We often need to compare two histograms for similarity – we are curious to know if the two histograms are from the same source. Perhaps the most common time this occurs for us is comparing our Monte Carlo based background model to actual data. If we didn’t get the background model right we can’t go on and look for any signal!
We often have 100’s if not in the low 1000’s of these plots to compare. And we can’t really do it by eye – that introduces a human bias. So usually we resort to various statistical methods to compare them. The most common that I’m aware of is the so-called “K-S” test (Kolmogorov-Smirnov test). This produces a single number, and the nice thing is you can sort on that number and look at the worst cases and use those to guide you finding something incorrect.

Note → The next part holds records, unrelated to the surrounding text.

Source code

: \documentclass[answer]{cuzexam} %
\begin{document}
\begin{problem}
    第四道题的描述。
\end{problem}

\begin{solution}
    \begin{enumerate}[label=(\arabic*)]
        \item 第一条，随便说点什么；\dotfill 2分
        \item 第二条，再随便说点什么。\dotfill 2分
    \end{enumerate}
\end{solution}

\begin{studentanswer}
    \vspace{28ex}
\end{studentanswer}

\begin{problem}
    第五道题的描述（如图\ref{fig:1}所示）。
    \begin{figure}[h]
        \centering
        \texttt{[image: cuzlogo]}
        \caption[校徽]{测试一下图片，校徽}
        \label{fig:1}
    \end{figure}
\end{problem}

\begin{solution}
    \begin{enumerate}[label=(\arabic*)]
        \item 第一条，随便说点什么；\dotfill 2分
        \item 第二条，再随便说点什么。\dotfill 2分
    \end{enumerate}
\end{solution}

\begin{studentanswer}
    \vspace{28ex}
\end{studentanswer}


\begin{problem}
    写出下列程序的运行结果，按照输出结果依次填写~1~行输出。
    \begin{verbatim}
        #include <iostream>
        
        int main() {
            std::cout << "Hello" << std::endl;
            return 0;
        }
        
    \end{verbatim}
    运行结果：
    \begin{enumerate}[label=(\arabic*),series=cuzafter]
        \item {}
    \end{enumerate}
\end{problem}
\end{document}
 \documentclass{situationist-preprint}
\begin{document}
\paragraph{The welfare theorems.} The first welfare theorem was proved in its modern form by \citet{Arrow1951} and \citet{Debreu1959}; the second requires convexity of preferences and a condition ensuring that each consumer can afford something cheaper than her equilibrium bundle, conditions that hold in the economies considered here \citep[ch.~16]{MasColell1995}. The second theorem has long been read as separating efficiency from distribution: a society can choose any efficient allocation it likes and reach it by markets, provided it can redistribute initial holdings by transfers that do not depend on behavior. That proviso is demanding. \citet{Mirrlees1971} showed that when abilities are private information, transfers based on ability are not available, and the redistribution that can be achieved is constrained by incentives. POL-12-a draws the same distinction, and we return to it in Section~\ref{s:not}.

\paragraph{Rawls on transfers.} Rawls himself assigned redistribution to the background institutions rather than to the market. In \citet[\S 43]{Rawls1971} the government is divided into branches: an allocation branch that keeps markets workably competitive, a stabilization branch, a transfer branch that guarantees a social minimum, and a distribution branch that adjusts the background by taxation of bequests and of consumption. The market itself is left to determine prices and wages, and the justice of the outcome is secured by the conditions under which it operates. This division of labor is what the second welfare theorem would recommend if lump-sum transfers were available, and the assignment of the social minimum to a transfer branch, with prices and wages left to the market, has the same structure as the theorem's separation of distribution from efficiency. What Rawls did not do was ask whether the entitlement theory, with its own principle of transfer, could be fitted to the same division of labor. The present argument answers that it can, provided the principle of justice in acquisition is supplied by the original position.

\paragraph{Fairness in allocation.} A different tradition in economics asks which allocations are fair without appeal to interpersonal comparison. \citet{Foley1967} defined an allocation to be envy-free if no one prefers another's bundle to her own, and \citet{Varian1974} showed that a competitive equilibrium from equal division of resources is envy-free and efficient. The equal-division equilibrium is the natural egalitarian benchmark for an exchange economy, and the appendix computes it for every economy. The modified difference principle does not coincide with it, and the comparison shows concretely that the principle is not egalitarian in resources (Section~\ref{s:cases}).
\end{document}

Recently, on an internal discussion list, someone proposed the so-called “q-q” plot, sort for quantile-quantile plot. The plot attached to this blog-posting is an example. There are two batches of data, #1 along the vertical axis, and #2 along the horizontal access. Lets say that in sample 2, that 20% of the data is below 475, but in sample #1 20% of the data is below 550. Now do that for every % fraction (“quantile”). You can do this at all “%”‘s to make a plot as above. If the two samples were similar you might expect the point to fall along the 45 degree line (or on both sides of it due to statistical fluctuations).
I like this a lot better than a single number – you can tell what went wrong. The only disadvantage is you can’t sort by these plots and then look start by looking for the worst agreement. I wonder if you did something like the sum of the deviation from the 45 degree line if that would order in a way similar to the KS test?